★<自転車>が真之(本木雅弘)と季子(石原さとみ)を繋げるいい小道具になっている。
大声で笑う真之なんて実にひさしぶり。これだけで彼のウキウキした気持ちがわかる。
上手い小道具としては<どじょう>もそう。
律(菅野美穂)と季子を結ぶ小道具になっていると共に律の気持ちも描いている。
律にしてみれば「どじょうもさばけないないような人が淳さんの嫁になっているの?」といった思いが多少はあっただろう。
それは律が真之の松山時代の話をする所も同じ。
「あたしの方が淳さんのことを何から何まで知っているのよ。あたしの方がつき合いが長いんだから」というライバル心があったはず。
しかし季子はやはり華族のお嬢様なんですね。そんな律の気持ちには全く気づかない。
むしろ無邪気に「もっと聞かせて下さい」と言う。
こういう三角関係の描き方は見事!
後は小道具としては、子規の<下駄>。
元気に歩きたかった子規の代わりに真之が歩く。
そんなことを象徴している。
★あと見事なのは会話の描き方。
ドラマではふたりが面と向かってただ話しているのはつまらない。何か他のことをしながら話すと面白くなる。
山本権兵衛(石坂浩二)と東郷平八郎(渡哲也)の会話は<釣り>しながら。
児玉源太郎(高橋英樹)は日高壮之丞(中尾彬)は<取っ組み合い>をしながら。
好古(阿部寛)とロシア騎兵達は<腕相撲>をしながら。
これらが机を挟んで会話しているだけだったら単なる説明シーンになってしまう。
特に好古のシーンはいいですね。
敵同士であっても同じ<騎兵>として繋がっている。
この頃の戦争にはこうしたのどかな面があった。
後に描かれるだろうが、旅順要塞攻略戦で死者が大量に出た時は両軍でいったん休戦して遺体を収容し、埋葬する何日かを持ったそうだ。

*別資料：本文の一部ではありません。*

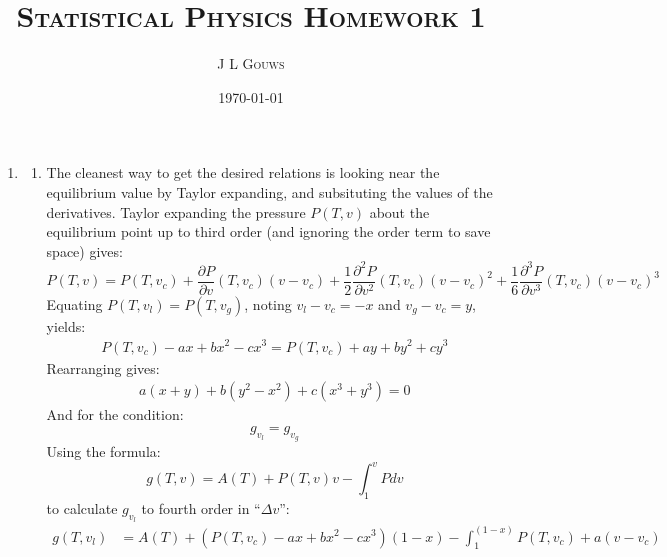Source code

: \documentclass[12pt,a4]{article}
\title{
\textsc{Statistical Physics Homework 1}
}
\author{\textsc{J L Gouws}
}
\date{\today
\\[1cm]}
\begin{document}
\thispagestyle{empty}

\maketitle

\begin{enumerate}
  \item
    \begin{enumerate}
      \item
        The cleanest way to get the desired relations is looking near the equilibrium value by Taylor expanding, and subsituting the values of the derivatives.
        Taylor expanding the pressure $P(T, v)$ about the equilibrium point up to third order (and ignoring the order term to save space) gives:
        \begin{equation*}
          P (T, v) = P(T, v_c) + \frac{\partial P}{\partial v}\left(T, v_c\right)(v - v_c)  + \frac{1}{2}\frac{\partial^2 P}{\partial v^2}\left(T, v_c\right)(v - v_c)^2  + \frac{1}{6}\frac{\partial^3 P}{\partial v^3}\left(T, v_c\right)(v - v_c)^3
        \end{equation*}
        Equating $P(T, v_l) = P(T, v_g)$, noting $v_l - v_c = -x$ and $v_g - v_c = y$, yields:
        \begin{align*}
          P(T, v_c) - a x  + b x^2  - c x^3 = P(T, v_c) + a y  + b y^2  + c y^3
        \end{align*}
        Rearranging gives:
        \begin{align}
          a (x + y)  + b ( y^2 - x^2)  + c (x^3 + y ^3) = 0 \label{eq:ChemEquiEquality1}
        \end{align}
        And for the condition:
        \begin{equation*}
          g_{v_l} = g_{v_g}
        \end{equation*}
        Using the formula:
        \begin{equation*}
          g(T, v) = A (T) + P(T, v) v - \int_1 ^v P dv
        \end{equation*}
        to calculate $g_{v_l}$ to fourth order in ``$\Delta v$'':
        \begin{align*}
          g(T, v_l) &= A(T) + \left(P(T, v_c) - a x + b x^2 - c x^3\right)(1 - x) - \int_1^{(1-x)} P(T, v_c) + a (v - v_c) \\

\end{align*}
\end{enumerate}
\end{enumerate}
\end{document}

旅順が陥落した時は日本兵、ロシア兵が互いに健闘をたたえ合ったと言う。
ところが今は核兵器を一発。戦いの後には何も残らない。
★さて歴史の話。
伊藤博文(加藤剛)を始めとする日露戦争の指導者たちが見事なのは、<戦争を終わらすこと>を考えていたこと。
ドラマでは伊藤がルーズベルトの同窓生である金子堅太郎を渡米させ、「アメリカが講和の仲介をするよう働きかけよ」と指示する描写があった。
伊藤は開戦前からいかに戦争を終わらせるかを考えていたのである。
ところが後の日中戦争、太平洋戦争は?
一億玉砕。まったく終わらせることを考えていない。(かろうじて終戦間際にソ連に仲介を頼んだようが)
<諜報>を重要視していたのも日露戦争。
今回登場した明石元二郎。
彼は今でいうスパイ。
そして明石が虐げられたロシアの民衆に内乱を起こさせたから、ニコライは終戦時に圧倒的な兵力を持っていたにもかかわらず、講和に応じざるを得なかった。
<諜報>が戦争で十分に機能した例である。
また、日露戦争の指導者たちが見事なのは<日英同盟>を結んだこともそう。
これによりドイツやフランスはロシアに加担できなくなった。
この様に日露戦争の指導者たちは用意周到でしたたかであった。
ドラマでは開戦までのシーンも描かれたが、開戦を急いだのもシベリア鉄道で大量の兵士が動員されたらとても勝ち目がないから。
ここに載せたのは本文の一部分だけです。